Alors d’où m’est venue cette passion - oui c’est le bon terme - qui n’a donc jamais disparu, et que j’ai entretenue comme un jardinier méticuleux avec ses Bonsaïs. 
La source est facilement identifiable. La musique et en particulier la chanson française était le décor sonore de ma famille, à Tarbes rue Charles Gounod. Mais que chez nous les Ave Maria venaient d’autres Charles : Aznavour, Dumont,Trenet,  ...
A l’exception de mon père qui disait oreille ne pas avoir , mais était fasciné par Jacques Brel quand il parlait. Il n’entonnait que fort discrètement quelques chants montagnards avec ses amis de cordée, et très timidement se rappelait quelques notes d’une merveilleuse berceuse Basque, « Aurtxo Ttioia ». Une de  ces merveilleuses mélodies basques qui a fait dire à mon éternelle complice Vanessa un jour d’enterrement traditionnel en l’église d’Arcangues : « Cette langue a été créée pour être chantée » . 
Dans notre maison, pas une pièce sans transistor. De celle du repassage - nom prédestiné - à la cuisine en passant par la salle de bains. Les magnétos- cassette étaient fréquemment de sorties les soirs où nous enregistrions maladroitement les émissions de Maritie et Gilbert Carpentier ou de Jacques Chancel. 

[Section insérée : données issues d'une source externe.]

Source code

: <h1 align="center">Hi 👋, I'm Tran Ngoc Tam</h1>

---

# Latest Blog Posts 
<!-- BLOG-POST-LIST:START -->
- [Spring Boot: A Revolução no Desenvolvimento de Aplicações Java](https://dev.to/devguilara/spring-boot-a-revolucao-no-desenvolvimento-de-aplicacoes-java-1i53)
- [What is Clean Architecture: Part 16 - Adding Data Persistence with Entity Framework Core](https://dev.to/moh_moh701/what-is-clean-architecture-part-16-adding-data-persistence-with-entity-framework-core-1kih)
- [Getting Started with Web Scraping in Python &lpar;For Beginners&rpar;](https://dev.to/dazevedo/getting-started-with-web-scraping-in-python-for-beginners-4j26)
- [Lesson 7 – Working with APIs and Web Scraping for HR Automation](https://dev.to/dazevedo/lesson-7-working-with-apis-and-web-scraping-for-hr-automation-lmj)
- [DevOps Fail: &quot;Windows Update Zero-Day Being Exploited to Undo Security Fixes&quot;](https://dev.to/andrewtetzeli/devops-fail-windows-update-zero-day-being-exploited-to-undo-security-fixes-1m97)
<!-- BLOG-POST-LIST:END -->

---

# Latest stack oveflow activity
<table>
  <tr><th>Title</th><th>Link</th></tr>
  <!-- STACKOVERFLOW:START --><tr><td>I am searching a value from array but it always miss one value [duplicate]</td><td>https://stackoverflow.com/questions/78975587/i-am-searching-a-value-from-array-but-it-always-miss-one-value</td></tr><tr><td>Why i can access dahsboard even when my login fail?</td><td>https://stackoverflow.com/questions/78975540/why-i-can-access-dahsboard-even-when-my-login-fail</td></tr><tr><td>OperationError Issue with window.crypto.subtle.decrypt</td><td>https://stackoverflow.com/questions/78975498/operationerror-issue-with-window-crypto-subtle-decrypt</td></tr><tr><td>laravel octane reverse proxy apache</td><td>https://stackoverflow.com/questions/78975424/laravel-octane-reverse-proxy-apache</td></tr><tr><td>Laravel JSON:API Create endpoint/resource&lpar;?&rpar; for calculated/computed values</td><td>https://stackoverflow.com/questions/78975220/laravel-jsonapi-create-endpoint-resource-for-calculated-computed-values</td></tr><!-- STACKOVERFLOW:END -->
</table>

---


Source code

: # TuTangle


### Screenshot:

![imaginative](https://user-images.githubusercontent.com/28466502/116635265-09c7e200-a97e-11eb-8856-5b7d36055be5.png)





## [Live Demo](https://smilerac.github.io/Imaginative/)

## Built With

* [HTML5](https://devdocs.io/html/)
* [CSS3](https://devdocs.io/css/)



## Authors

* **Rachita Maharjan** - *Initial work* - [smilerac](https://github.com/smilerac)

Ma mère m’a maintes fois relaté que lorsqu’elle partait en week-end avec son père direction Saint Jean de Luz dans les années 50, en l’absence de poste de radio à l’époque dans la voiture décapotée, elle écoutait plusieurs heures de proses musicales françaises. Celles interprétées par l’éternel élégant Gaby, mon grand-père qui avait un large répertoire, moindre que son féminin cependant. 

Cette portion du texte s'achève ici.